Along with other legitimised quackery, the French government recognises a stay at a spa as a legitimate medical treatment. The National Audit Court pointed out that not only is there no proven scientific justification for spa treatment, but many carry bacterial health risks. Some spas have even been adding tap water to their natural mineral waters.
I seem to remember an investigation in New Zealand showing that certain “mineral waters” were indistinguishable from tap water. (New Scientist, 28 Jan 95)
Alternative Medical Remedies
The Medicines Act is being re-written, and already quacks are whining that the costs of licensing their remedies could force them off the market. Quacks also fear a ban on advertising that they can offer relief from various conditions. I don’t see any problem with the proposed law changes, as herbal remedies should come up to set standards of quality and safety and any claims of efficacy should be tested in randomised trials. (GP Weekly, 14/9/94)
After reading this I was intrigued to find a letter in the Lancet (Vol 344 p134) which looked at the ginseng composition of 50 commercial ginseng products. The authors found that 44 preparations ranged from 1.9% to 9.0% of ginsenosides, the active components. The remaining 6 preparations contained no ginsenosides at all. They also quoted a case of an athlete who failed a drug test. He thought he was only taking ginseng, but not only did his preparation not contain any ginseng, it consisted mainly of the banned performance-enhancing drug ephedrine.
Would anybody buy an aspirin that might contain either no aspirin at all or anywhere from 100mg to 500mg of the active drug?
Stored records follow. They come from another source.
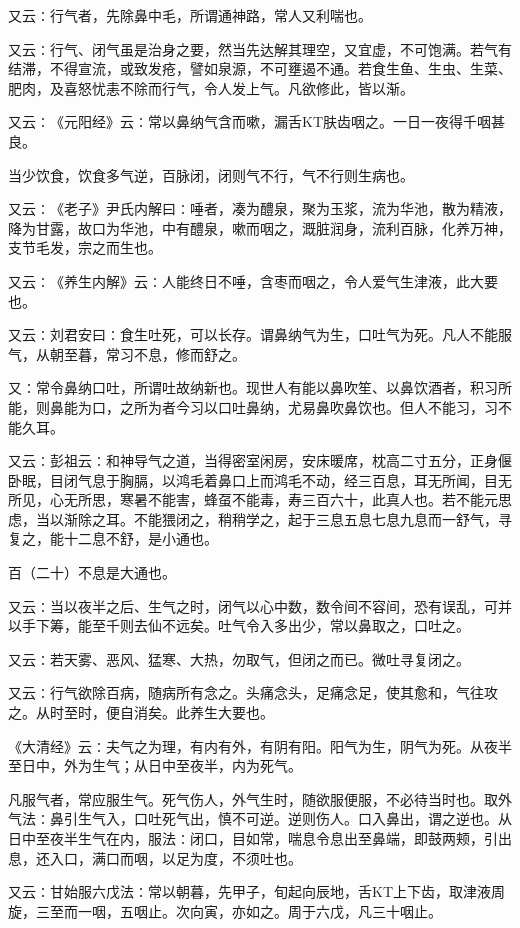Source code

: \documentclass[a4paper,12pt,UTF8,twoside]{ctexbook}
\begin{document}
又云∶行气者，先除鼻中毛，所谓通神路，常人又利喘也。

又云∶行气、闭气虽是治身之要，然当先达解其理空，又宜虚，不可饱满。若气有结滞，不得宣流，或致发疮，譬如泉源，不可壅遏不通。若食生鱼、生虫、生菜、肥肉，及喜怒忧恚不除而行气，令人发上气。凡欲修此，皆以渐。

又云∶《元阳经》云∶常以鼻纳气含而嗽，漏舌KT肤齿咽之。一日一夜得千咽甚良。

当少饮食，饮食多气逆，百脉闭，闭则气不行，气不行则生病也。

又云∶《老子》尹氏内解曰∶唾者，凑为醴泉，聚为玉浆，流为华池，散为精液，降为甘露，故口为华池，中有醴泉，嗽而咽之，溉脏润身，流利百脉，化养万神，支节毛发，宗之而生也。

又云∶《养生内解》云∶人能终日不唾，含枣而咽之，令人爱气生津液，此大要也。

又云∶刘君安曰∶食生吐死，可以长存。谓鼻纳气为生，口吐气为死。凡人不能服气，从朝至暮，常习不息，修而舒之。

又∶常令鼻纳口吐，所谓吐故纳新也。现世人有能以鼻吹笙、以鼻饮酒者，积习所能，则鼻能为口，之所为者今习以口吐鼻纳，尤易鼻吹鼻饮也。但人不能习，习不能久耳。

又云∶彭祖云∶和神导气之道，当得密室闲房，安床暖席，枕高二寸五分，正身偃卧眠，目闭气息于胸膈，以鸿毛着鼻口上而鸿毛不动，经三百息，耳无所闻，目无所见，心无所思，寒暑不能害，蜂虿不能毒，寿三百六十，此真人也。若不能元思虑，当以渐除之耳。不能猥闭之，稍稍学之，起于三息五息七息九息而一舒气，寻复之，能十二息不舒，是小通也。

百（二十）不息是大通也。

又云∶当以夜半之后、生气之时，闭气以心中数，数令间不容间，恐有误乱，可并以手下筹，能至千则去仙不远矣。吐气令入多出少，常以鼻取之，口吐之。

又云∶若天雾、恶风、猛寒、大热，勿取气，但闭之而已。微吐寻复闭之。

又云∶行气欲除百病，随病所有念之。头痛念头，足痛念足，使其愈和，气往攻之。从时至时，便自消矣。此养生大要也。

《大清经》云∶夫气之为理，有内有外，有阴有阳。阳气为生，阴气为死。从夜半至日中，外为生气；从日中至夜半，内为死气。

凡服气者，常应服生气。死气伤人，外气生时，随欲服便服，不必待当时也。取外气法∶鼻引生气入，口吐死气出，慎不可逆。逆则伤人。口入鼻出，谓之逆也。从日中至夜半生气在内，服法∶闭口，目如常，喘息令息出至鼻端，即鼓两颊，引出息，还入口，满口而咽，以足为度，不须吐也。

又云∶甘始服六戊法∶常以朝暮，先甲子，旬起向辰地，舌KT上下齿，取津液周旋，三至而一咽，五咽止。次向寅，亦如之。周于六戊，凡三十咽止。
\end{document}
The authors conclude that “quality control is urgently needed for natural remedies with suspected or assumed biological activity.” I see a compelling case for continuing with a robust overhaul of our Medicines Act.
Face Lifts and Hair Growth
A Wellington plastic surgeon was critical of a recent proposal that GP’s could learn to do chemical face peels after watching a training video (Dominion, 15/9/94). GPs can buy a kit which contains enough chemicals and equipment to make a profit of $380 per patient for half an hour’s work. The process involves using glycolic acid to induce peeling and, by an unspecified process, cosmetic improvement. Just the thing for boosting the flagging profits of any North Shore Auckland medical practice where there are already so many doctors the place is in danger of turning into a ghetto.
I don’t intend watching the video, but the thought had crossed my mind that I could treat my vain patients in our RNZAF electroplating bay. A short dip in something caustic would give anyone’s face a good lift (off) or how about dermabrasion with a wire brush from the metal shop?
A much safer money-earning prospect is the exciting new treatment of electrotrichogenesis for bald men. I hope our editor can reproduce the advertisement which shows a futuristic looking chair with a hood poised to administer rejuvenating current to the recalcitrant scalp. [Unfortunately it’s a bit too dark to reproduce well — but it looks fascinating…]
Why not fill the waiting room with these chairs and invite balding males to pay for treatment while they wait to see the doctor on other matters. Even more doctors will be able to afford to go into practice on the North Shore!